**Task prompt**
Search the records that follow and extract every line containing the string "ephesians".

[Source data]
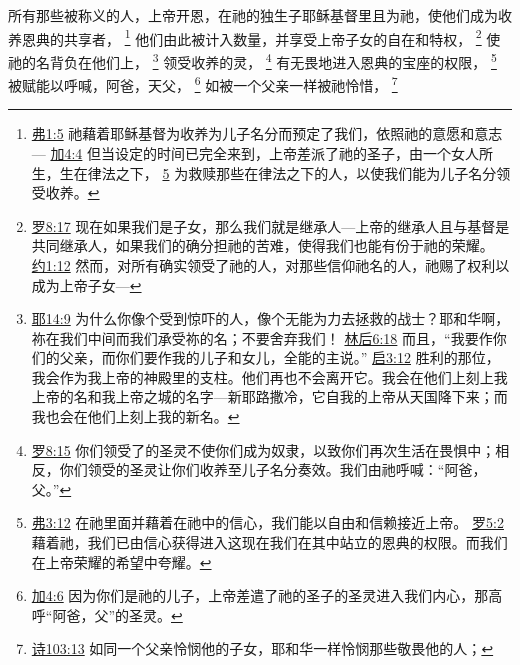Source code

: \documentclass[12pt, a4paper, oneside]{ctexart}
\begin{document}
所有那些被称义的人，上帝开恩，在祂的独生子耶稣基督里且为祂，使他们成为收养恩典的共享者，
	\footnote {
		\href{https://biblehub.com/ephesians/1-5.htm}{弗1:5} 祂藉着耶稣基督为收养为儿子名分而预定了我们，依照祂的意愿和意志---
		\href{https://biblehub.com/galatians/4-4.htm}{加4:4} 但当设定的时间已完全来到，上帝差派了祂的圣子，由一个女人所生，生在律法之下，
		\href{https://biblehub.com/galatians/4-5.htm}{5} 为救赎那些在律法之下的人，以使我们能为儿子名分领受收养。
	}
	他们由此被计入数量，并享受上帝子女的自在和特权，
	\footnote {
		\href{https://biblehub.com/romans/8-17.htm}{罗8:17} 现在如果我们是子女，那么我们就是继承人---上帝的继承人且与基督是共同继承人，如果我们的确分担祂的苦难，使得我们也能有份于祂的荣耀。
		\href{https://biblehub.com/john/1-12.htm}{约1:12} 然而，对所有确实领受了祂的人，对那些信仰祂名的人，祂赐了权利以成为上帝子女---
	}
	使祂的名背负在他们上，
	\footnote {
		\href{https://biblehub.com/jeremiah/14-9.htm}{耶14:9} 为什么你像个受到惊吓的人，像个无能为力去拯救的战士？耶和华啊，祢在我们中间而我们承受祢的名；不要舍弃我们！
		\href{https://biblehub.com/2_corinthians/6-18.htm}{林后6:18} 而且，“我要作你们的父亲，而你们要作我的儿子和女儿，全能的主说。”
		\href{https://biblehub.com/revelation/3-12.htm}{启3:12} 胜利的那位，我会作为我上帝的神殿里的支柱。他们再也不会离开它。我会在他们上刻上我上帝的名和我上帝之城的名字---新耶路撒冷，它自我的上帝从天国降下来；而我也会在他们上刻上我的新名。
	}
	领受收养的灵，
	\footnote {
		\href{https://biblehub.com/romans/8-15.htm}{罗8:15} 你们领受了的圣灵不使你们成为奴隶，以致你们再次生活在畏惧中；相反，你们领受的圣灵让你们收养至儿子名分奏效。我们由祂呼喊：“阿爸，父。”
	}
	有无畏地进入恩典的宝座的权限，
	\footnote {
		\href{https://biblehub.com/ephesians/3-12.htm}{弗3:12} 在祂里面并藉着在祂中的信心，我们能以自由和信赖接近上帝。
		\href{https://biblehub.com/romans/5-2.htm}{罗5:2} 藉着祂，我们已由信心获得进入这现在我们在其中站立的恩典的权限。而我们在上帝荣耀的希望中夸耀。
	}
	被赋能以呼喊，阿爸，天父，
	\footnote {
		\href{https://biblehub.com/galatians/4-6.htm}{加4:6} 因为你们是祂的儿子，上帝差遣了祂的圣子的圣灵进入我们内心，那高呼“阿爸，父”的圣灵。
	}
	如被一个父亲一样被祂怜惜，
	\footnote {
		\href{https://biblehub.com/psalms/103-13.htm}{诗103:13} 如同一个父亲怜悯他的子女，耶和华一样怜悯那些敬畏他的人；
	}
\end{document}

---

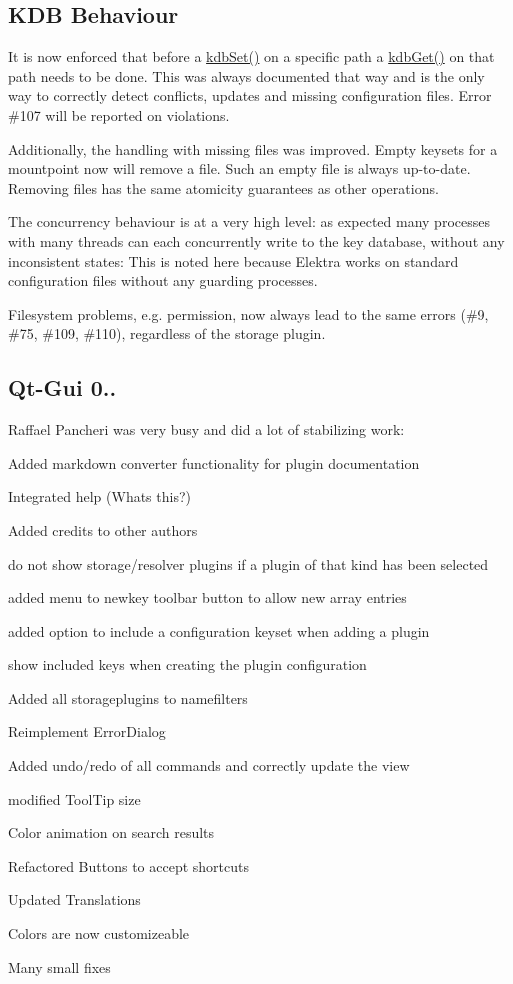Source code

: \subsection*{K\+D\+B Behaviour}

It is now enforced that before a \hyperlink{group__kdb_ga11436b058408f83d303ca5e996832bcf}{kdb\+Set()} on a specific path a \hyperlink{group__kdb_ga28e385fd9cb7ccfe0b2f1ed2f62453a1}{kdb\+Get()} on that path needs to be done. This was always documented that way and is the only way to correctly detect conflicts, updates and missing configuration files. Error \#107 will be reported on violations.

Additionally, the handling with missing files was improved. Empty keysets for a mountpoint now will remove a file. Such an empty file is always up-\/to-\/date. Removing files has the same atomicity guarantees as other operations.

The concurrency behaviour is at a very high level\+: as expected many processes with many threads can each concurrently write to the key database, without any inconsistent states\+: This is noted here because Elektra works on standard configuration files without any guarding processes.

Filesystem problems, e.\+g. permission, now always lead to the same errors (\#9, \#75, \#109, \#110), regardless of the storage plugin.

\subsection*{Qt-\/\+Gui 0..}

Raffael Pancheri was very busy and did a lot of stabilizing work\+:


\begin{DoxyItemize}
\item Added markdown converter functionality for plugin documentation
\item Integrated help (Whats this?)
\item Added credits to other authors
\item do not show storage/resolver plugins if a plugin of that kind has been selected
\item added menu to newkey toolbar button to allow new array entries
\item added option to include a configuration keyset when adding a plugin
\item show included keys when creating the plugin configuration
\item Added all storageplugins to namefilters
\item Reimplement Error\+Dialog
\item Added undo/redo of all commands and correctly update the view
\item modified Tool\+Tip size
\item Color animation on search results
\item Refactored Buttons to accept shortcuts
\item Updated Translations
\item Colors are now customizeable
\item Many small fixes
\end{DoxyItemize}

**Solution for this exercise**
		\href{https://biblehub.com/ephesians/1-5.htm}{弗1:5} 祂藉着耶稣基督为收养为儿子名分而预定了我们，依照祂的意愿和意志---
		\href{https://biblehub.com/ephesians/3-12.htm}{弗3:12} 在祂里面并藉着在祂中的信心，我们能以自由和信赖接近上帝。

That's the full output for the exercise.